Phoenix Physical Therapy – Dr. Tara Sullivan
I started in the healthcare field as a massage therapist, practicing over ten years including three years of teaching massage and anatomy and physiology. During that time I attended college at Oregon State University earning my Bachelor of Science degree in Exercise and Sport Science. I continued on to earn my Masters of Science in Human Movement and Doctorate in Physical therapy from A.T. Still University. I am certified as a Pelvic Rehabilitation Practitioner (PRPC), nationally recognized among healthcare professionals for treatment in Pelvic Floor Dysfunction (PFD), a Board-Certified Specialist, and fellow of the International Society for the Study of Women’s Sexual Health.

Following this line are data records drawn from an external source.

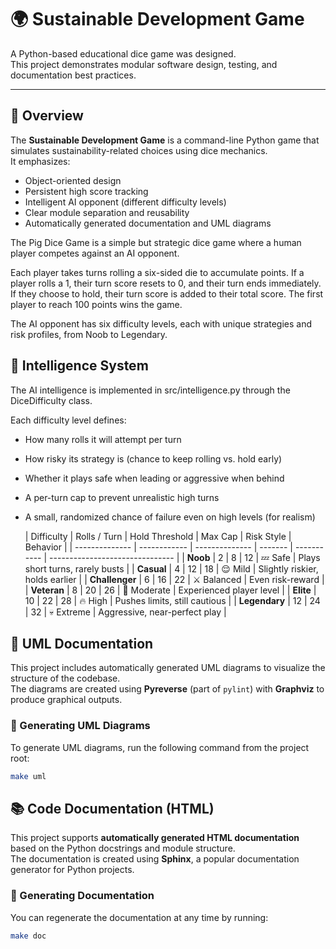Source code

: # 🌍 Sustainable Development Game

A Python-based educational dice game was designed.  
This project demonstrates modular software design, testing, and documentation best practices.

---

## 🧠 Overview

The **Sustainable Development Game** is a command-line Python game that simulates sustainability-related choices using dice mechanics.  
It emphasizes:
- Object-oriented design
- Persistent high score tracking
- Intelligent AI opponent (different difficulty levels)
- Clear module separation and reusability
- Automatically generated documentation and UML diagrams

The Pig Dice Game is a simple but strategic dice game where a human player competes against an AI opponent.

Each player takes turns rolling a six-sided die to accumulate points.
If a player rolls a 1, their turn score resets to 0, and their turn ends immediately.
If they choose to hold, their turn score is added to their total score.
The first player to reach 100 points wins the game.

The AI opponent has six difficulty levels, each with unique strategies and risk profiles, from Noob to Legendary.


## 🧠 Intelligence System

The AI intelligence is implemented in src/intelligence.py
 through the DiceDifficulty class.

Each difficulty level defines:

- How many rolls it will attempt per turn
- How risky its strategy is (chance to keep rolling vs. hold early)
- Whether it plays safe when leading or aggressive when behind
- A per-turn cap to prevent unrealistic high turns
- A small, randomized chance of failure even on high levels (for realism)

  | Difficulty     | Rolls / Turn | Hold Threshold | Max Cap | Risk Style  | Behavior                        |
| -------------- | ------------ | -------------- | ------- | ----------- | ------------------------------- |
| **Noob**       | 2            | 8              | 12      | 💤 Safe     | Plays short turns, rarely busts |
| **Casual**     | 4            | 12             | 18      | 😌 Mild     | Slightly riskier, holds earlier |
| **Challenger** | 6            | 16             | 22      | ⚔️ Balanced | Even risk-reward                |
| **Veteran**    | 8            | 20             | 26      | 🎯 Moderate | Experienced player level        |
| **Elite**      | 10           | 22             | 28      | 🔥 High     | Pushes limits, still cautious   |
| **Legendary**  | 12           | 24             | 32      | 💀 Extreme  | Aggressive, near-perfect play   |




## 🧩 UML Documentation

This project includes automatically generated UML diagrams to visualize the structure of the codebase.  
The diagrams are created using **Pyreverse** (part of `pylint`) with **Graphviz** to produce graphical outputs.

### 📘 Generating UML Diagrams

To generate UML diagrams, run the following command from the project root:

```bash
make uml
```

## 📚 Code Documentation (HTML)

This project supports **automatically generated HTML documentation** based on the Python docstrings and module structure.  
The documentation is created using **Sphinx**, a popular documentation generator for Python projects.

### 🧠 Generating Documentation

You can regenerate the documentation at any time by running:

```bash
make doc
 ```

During physical therapy school I was suffering from pelvic pain, urinary frequency (4x an hour) and feeling of a constant infection and urge (although diagnositic tests were negative). I was misdiagnosed with recurrent UTIs, Interstitial Cystitis, and even told I was allergic to sperm and would need to take antibiotics for the rest of my life! Fortunately, I learned about Pelvic Floor Dysfunction (PFD) while in physical therapy school and was able to get the help I needed through physical therapy. I knew from the first day of my first class in “Gender Health” that I had found my calling in the physical therapy field and would become a Pelvic Floor Physical Therapist. It is now my mission to educate and treat those suffering from PFD and direct them to get the help they need.
What is Pelvic Floor Physical Therapy?
Pelvic floor physical therapy is a specialty focused on the rehabilitation of the pelvic floor muscles affected by a variety of diagnoses including bowel, bladder, sexual dysfunctions, and pelvic pain known as Pelvic Floor Dysfunction. A trained Pelvic Floor Physical Therapist will assess the level of strength, tone and function of the pelvic floor muscles, determine what causes the dysfunction, and treat appropriately. Physical therapy interventions are not ‘one size fits all’ so it is important to have your pelvic floor muscles assessed by a specialist.